## Assignment
Copy the lines below word for word, skipping any image.

═══ Exercise inputs ═══

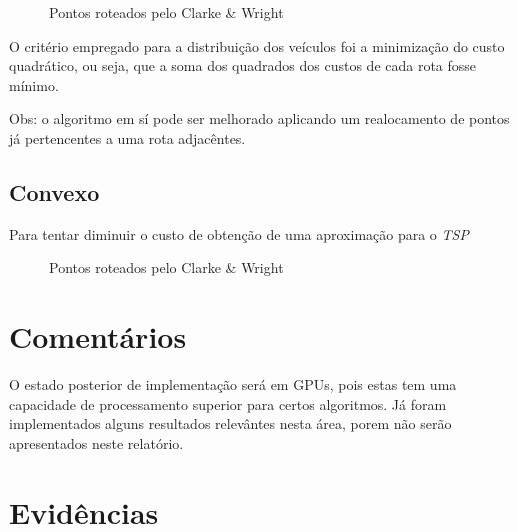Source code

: \documentclass[a4paper, 12pt]{article}
\begin{document}
\begin{figure}[!ht]
\centering
{}
\caption{Pontos roteados pelo Clarke \& Wright}
\label{roteado}
\end{figure}


	O critério empregado para a distribuição dos veículos foi a minimização do
custo quadrático, ou seja, que a soma dos quadrados dos custos de cada rota
fosse mínimo. 

Obs: o algoritmo em sí pode ser melhorado aplicando um realocamento de pontos já
pertencentes a uma rota adjacêntes.


\subsection{Convexo}

	Para tentar diminuir o custo de obtenção de uma aproximação para o
\emph{TSP}

\begin{figure}[!ht]
\centering
{}
\caption{Pontos roteados pelo Clarke \& Wright}
\label{roteado}
\end{figure}

\section{Comentários}

	O estado posterior de implementação será em GPUs, pois estas tem uma
capacidade de processamento superior para certos algoritmos. Já foram
implementados alguns resultados relevântes nesta área, porem não serão
apresentados neste relatório.


\section{Evidências}
\end{document}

═══

## Your solution
Source code

: \documentclass[a4paper, 12pt]{article}
\begin{document}
\begin{figure}[!ht]
\centering
{}
\caption{Pontos roteados pelo Clarke \& Wright}
\label{roteado}
\end{figure}


	O critério empregado para a distribuição dos veículos foi a minimização do
custo quadrático, ou seja, que a soma dos quadrados dos custos de cada rota
fosse mínimo. 

Obs: o algoritmo em sí pode ser melhorado aplicando um realocamento de pontos já
pertencentes a uma rota adjacêntes.


\subsection{Convexo}

	Para tentar diminuir o custo de obtenção de uma aproximação para o
\emph{TSP}

\begin{figure}[!ht]
\centering
{}
\caption{Pontos roteados pelo Clarke \& Wright}
\label{roteado}
\end{figure}

\section{Comentários}

	O estado posterior de implementação será em GPUs, pois estas tem uma
capacidade de processamento superior para certos algoritmos. Já foram
implementados alguns resultados relevântes nesta área, porem não serão
apresentados neste relatório.


\section{Evidências}
\end{document}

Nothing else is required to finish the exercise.